FIG. 22 is a schematic top view showing the arrangement of components of a light-emitting device of an embodiment of the present invention.
FIG. 23 is a schematic top view showing the arrangement of components of a light-emitting device of an embodiment of the present invention.
FIG. 24 is a cross-sectional view showing a conventional light-emitting module.
DESCRIPTION OF THE INVENTION
The light-emitting device of the present invention includes the following: a substrate that includes a base material and a first conductor pattern formed on one principal surface of the base material; a semiconductor light-emitting element that is mounted on the first conductor pattern; and a phosphor layer that is formed on the substrate to cover the semiconductor light-emitting element and emits fluorescence as a result of absorption of light emitted from the semiconductor light-emitting element.
The material of the base material is not particularly limited, and a ceramic material such as Al2O3 or AlN, or a semiconductor material such as Si can be used. The thickness of the base material may be, e.g., about 0.1 to 1 mm.

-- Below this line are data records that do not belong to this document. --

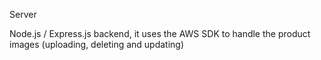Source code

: Server

Node.js / Express.js backend, it uses the AWS SDK to handle the product images (uploading, deleting and updating)
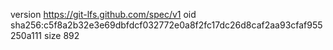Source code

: version https://git-lfs.github.com/spec/v1
oid sha256:c5f8a2b32e3e69dbfdcf032772e0a8f2fc17dc26d8caf2aa93cfaf955250a111
size 892
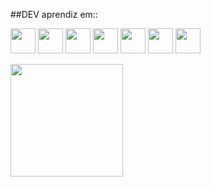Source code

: ##DEV aprendiz em::

<img loading='lazy' src='https://cdn.jsdelivr.net/gh/devicons/devicon@latest/icons/html5/html5-original-wordmark.svg' width="40" height="40"> <img loading='lazy' src='https://cdn.jsdelivr.net/gh/devicons/devicon@latest/icons/css3/css3-original-wordmark.svg' width="40" height="40"> <img loading='lazy' src='https://cdn.jsdelivr.net/gh/devicons/devicon@latest/icons/javascript/javascript-original.svg' width="40" height="40"> <img loading ='lazy' 
src='https://cdn.jsdelivr.net/gh/devicons/devicon@latest/icons/typescript/typescript-original.svg' width="40" height="40"> <img loading='lazy' src='https://cdn.jsdelivr.net/gh/devicons/devicon@latest/icons/react/react-original.svg' width="40" height="40"> <img loading='lazy' src='https://cdn.jsdelivr.net/gh/devicons/devicon@latest/icons/php/php-original.svg' width="40" height="40"> 
            <img src="https://cdn.jsdelivr.net/gh/devicons/devicon@latest/icons/nextjs/nextjs-original.svg" width="40" height="40" />
          


<div>
<a href="https://github.com/Babiel09">
<img loading="lazy" height="180em" src="https://github-readme-stats.vercel.app/api/top-langs/?username=Babiel09&layout=compact&langs_count=7&theme=dracula"/>
</div>
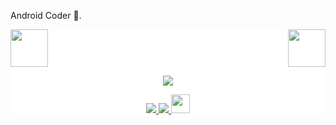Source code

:Android Coder 😬.
<div style="background: white ">
<!-- top left -->
<div>
    <img src="https://emojis.slackmojis.com/emojis/images/1563480763/5999/meow_party.gif" width="60" height="60"/> 
    <img src="https://emojis.slackmojis.com/emojis/images/1563480763/5999/meow_party.gif" width="60" height="60" align="right"/> 
</div>
<p align="center">
  <a href="https://github.com/390057892">
    <img src="https://github-readme-stats.wasabeef.vercel.app/api?username=390057892&show_icons=true&line_height=21&show_icons=true&theme=vue" />
  </a>
</p>

<p align="center">
  <a href="https://github.com/390057892/reader">
    <img src="https://img.shields.io/badge/🔥%20Android-Reader-brightness.svg"
  </a>  
  <a href="https://github.com/390057892">
    <img src="https://komarev.com/ghpvc/?username=390057892&color=brightgreen" />
  </a>
  <a>
    <img src="https://media.giphy.com/media/WUlplcMpOCEmTGBtBW/giphy.gif" width="30">
  </a>  
</p>
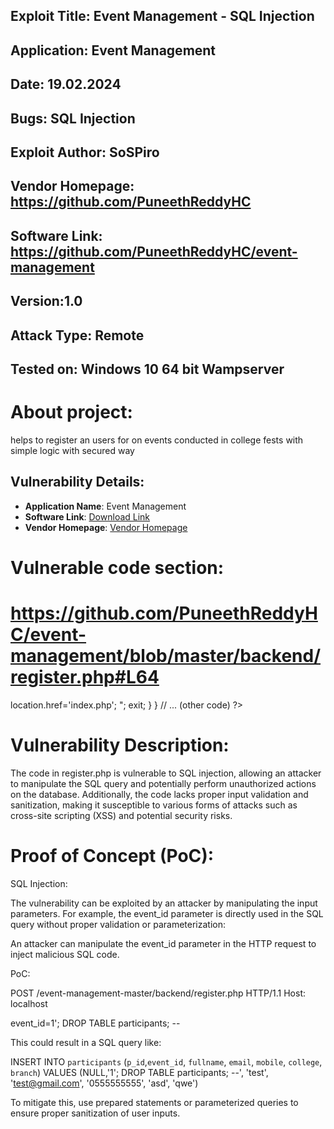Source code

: ## Exploit Title: Event Management - SQL Injection
## Application: Event Management
## Date: 19.02.2024
## Bugs: SQL Injection 
## Exploit Author: SoSPiro
## Vendor Homepage: https://github.com/PuneethReddyHC
## Software Link: https://github.com/PuneethReddyHC/event-management
## Version:1.0
## Attack Type: Remote
## Tested on: Windows 10 64 bit Wampserver 


# About project:

helps to register an users for on events conducted in college fests with simple logic with secured way



## Vulnerability Details:

- **Application Name**: Event Management
- **Software Link**: [Download Link](https://github.com/PuneethReddyHC/event-management)
- **Vendor Homepage**: [Vendor Homepage](https://github.com/PuneethReddyHC)



# Vulnerable code section:

# https://github.com/PuneethReddyHC/event-management/blob/master/backend/register.php#L64

<?php


// ... (other code)

if(empty($full_name)  || empty($email)  || empty($mobile)) {
    // Error messages and actions for incomplete data
} else {
    if(!preg_match($name,$full_name)){
        // Error messages and actions for invalid full name
    }

    // Additional regex checks for email and mobile format

    // Verifying mobile number length
    if(!(strlen($mobile) == 10)){
        // Error message and action for invalid mobile number length
    }

    // Database insertion operation
    $sql = "INSERT INTO `participants` 
            (`p_id`,`event_id`, `fullname`, `email`, 
             `mobile`,  `college`, `branch`) 
            VALUES (NULL,'$event_id', '$full_name',  '$email', 
             '$mobile', '$college', '$branch')";
            
    if(mysqli_query($con,$sql)){
        // Successful registration message
        echo "register_success";
        echo "<script> location.href='index.php'; </script>";
        exit;
    }
}

// ... (other code)
?>



# Vulnerability Description:

The code in register.php is vulnerable to SQL injection, allowing an attacker to manipulate the SQL query and potentially perform unauthorized actions on the database. Additionally, the code lacks proper input validation and sanitization, making it susceptible to various forms of attacks such as cross-site scripting (XSS) and potential security risks.



# Proof of Concept (PoC):

SQL Injection:

The vulnerability can be exploited by an attacker by manipulating the input parameters. For example, the event_id parameter is directly used in the SQL query without proper validation or parameterization:

An attacker can manipulate the event_id parameter in the HTTP request to inject malicious SQL code.

PoC:


POST /event-management-master/backend/register.php HTTP/1.1
Host: localhost

event_id=1'; DROP TABLE participants; --

This could result in a SQL query like:

INSERT INTO `participants` (`p_id`,`event_id`, `fullname`, `email`, `mobile`,  `college`, `branch`) 
VALUES (NULL,'1'; DROP TABLE participants; --', 'test', 'test@gmail.com', '0555555555', 'asd', 'qwe')

To mitigate this, use prepared statements or parameterized queries to ensure proper sanitization of user inputs.

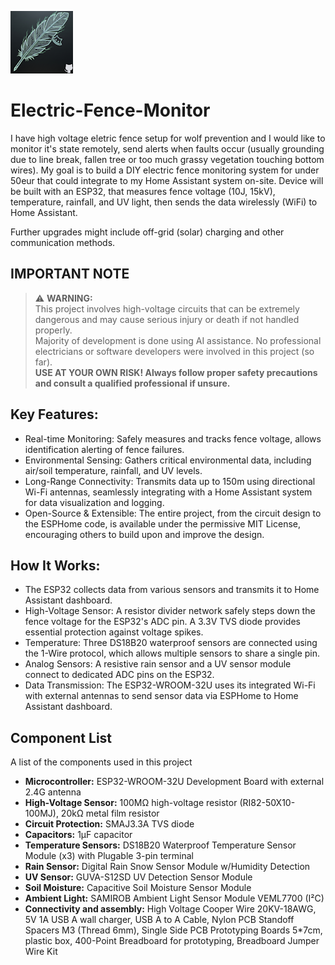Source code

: ![Electric Feather Icon](./Assets/Icon.png)
# Electric-Fence-Monitor
I have high voltage eletric fence setup for wolf prevention and I would like to monitor it's state remotely, send alerts when faults occur (usually grounding due to line break, fallen tree or too much grassy vegetation touching bottom wires).
My goal is to build a DIY electric fence monitoring system for under 50eur that could integrate to my Home Assistant system on-site.
Device will be built with an ESP32, that measures fence voltage (10J, 15kV), temperature, rainfall, and UV light, then sends the data wirelessly (WiFi) to Home Assistant.

Further upgrades might include off-grid (solar) charging and other communication methods.

## IMPORTANT NOTE
> ⚠️ **WARNING:**  
> This project involves high-voltage circuits that can be extremely dangerous and may cause serious injury or death if not handled properly.  
> Majority of development is done using AI assistance. No professional electricians or software developers were involved in this project (so far).  
> **USE AT YOUR OWN RISK! Always follow proper safety precautions and consult a qualified professional if unsure.**

## Key Features:
* Real-time Monitoring: Safely measures and tracks fence voltage, allows identification alerting of fence failures.
* Environmental Sensing: Gathers critical environmental data, including air/soil temperature, rainfall, and UV levels.
* Long-Range Connectivity: Transmits data up to 150m using directional Wi-Fi antennas, seamlessly integrating with a Home Assistant system for data visualization and logging.
* Open-Source & Extensible: The entire project, from the circuit design to the ESPHome code, is available under the permissive MIT License, encouraging others to build upon and improve the design.

## How It Works:
* The ESP32 collects data from various sensors and transmits it to Home Assistant dashboard.
* High-Voltage Sensor: A resistor divider network safely steps down the fence voltage for the ESP32's ADC pin. A 3.3V TVS diode provides essential protection against voltage spikes.
* Temperature: Three DS18B20 waterproof sensors are connected using the 1-Wire protocol, which allows multiple sensors to share a single pin.
* Analog Sensors: A resistive rain sensor and a UV sensor module connect to dedicated ADC pins on the ESP32.
* Data Transmission: The ESP32-WROOM-32U uses its integrated Wi-Fi with external antennas to send sensor data via ESPHome to Home Assistant dashboard.

## Component List
A list of the components used in this project

* **Microcontroller:** ESP32-WROOM-32U Development Board with external 2.4G antenna
* **High-Voltage Sensor:** 100MΩ high-voltage resistor (RI82-50X10-100MJ), 20kΩ metal film resistor
* **Circuit Protection:** SMAJ3.3A TVS diode
* **Capacitors:** 1µF capacitor
* **Temperature Sensors:** DS18B20 Waterproof Temperature Sensor Module (x3) with Plugable 3-pin terminal
* **Rain Sensor:** Digital Rain Snow Sensor Module w/Humidity Detection
* **UV Sensor:** GUVA-S12SD UV Detection Sensor Module
* **Soil Moisture:** Capacitive Soil Moisture Sensor Module
* **Ambient Light:** SAMIROB Ambient Light Sensor Module VEML7700 (I²C)
* **Connectivity and assembly:** High Voltage Cooper Wire 20KV-18AWG, 5V 1A USB A wall charger, USB A to A Cable,  Nylon PCB Standoff Spacers M3 (Thread 6mm), Single Side PCB Prototyping Boards 5*7cm, plastic box, 400-Point Breadboard for prototyping, Breadboard Jumper Wire Kit

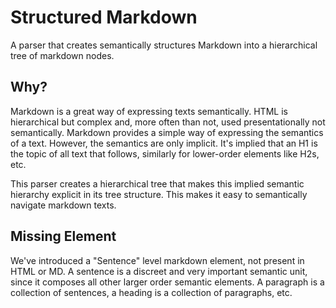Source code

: # Structured Markdown

A parser that creates semantically structures Markdown into a hierarchical tree of markdown nodes.

## Why?

Markdown is a great way of expressing texts semantically. HTML is hierarchical but complex and, more often than not, used presentationally not semantically. Markdown provides a simple way of expressing the semantics of a text. However, the semantics are only implicit. It's implied that an H1 is the topic of all text that follows, similarly for lower-order elements like H2s, etc. 

This parser creates a hierarchical tree that makes this implied semantic hierarchy explicit in its tree structure. This makes it easy to semantically navigate markdown texts.

## Missing Element

We've introduced a "Sentence" level markdown element, not present in HTML or MD. A sentence is a discreet and very important semantic unit, since it composes all other larger order semantic elements. A paragraph is a collection of sentences, a heading is a collection of paragraphs, etc.
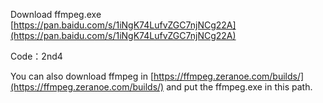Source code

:Download ffmpeg.exe [https://pan.baidu.com/s/1iNgK74LufvZGC7njNCg22A](https://pan.baidu.com/s/1iNgK74LufvZGC7njNCg22A)

Code：2nd4 

You can also download ffmpeg in [https://ffmpeg.zeranoe.com/builds/](https://ffmpeg.zeranoe.com/builds/) and put the ffmpeg.exe in this path.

The material of the first conductor pattern also is not particularly limited, and any general conductive material (such as copper, aluminum, or gold) can be used. The thickness of the first conductor pattern may be, e.g., about 0.5 to 10 μm.
The semiconductor light-emitting element may have a diode structure of a blue LED. Specifically, a suitable LED includes a semiconductor multilayer film in which a first conductive-type layer, a light-emitting layer, and a second conductive-type layer are deposited in this order. The “first conductive-type” indicates p-type or n-type, and the “second conductive-type” indicates the conductive type opposite to the first conductive type. For example, when the first conductive-type layer is a p-type semiconductor layer, the second conductive-type layer is an n-type semiconductor layer. The first conductive-type layer may be, e.g., a p-GaN layer (p-type semiconductor layer) or n-GaN layer (n-type semiconductor layer). As the second conductive-type layer, e.g., the p-GaN layer (p-type semiconductor layer) or n-GaN layer (n-type semiconductor layer) also can be used. It is preferable to use a material that can emit light having a wavelength of 450 to 470 nm for the light-emitting layer. A specific example of the light-emitting layer may be an InGaN/GaN quantum well light-emitting layer. Moreover, a material that can emit light having a wavelength of not more than 410 nm may be used for the light-emitting layer. The thicknesses of the p-type semiconductor layer, the light-emitting layer, and the n-type semiconductor layer may be, e.g., 0.1 to 0.5 μm, 0.01 to 0.1 μm, and 0.5 to 3 μm, respectively.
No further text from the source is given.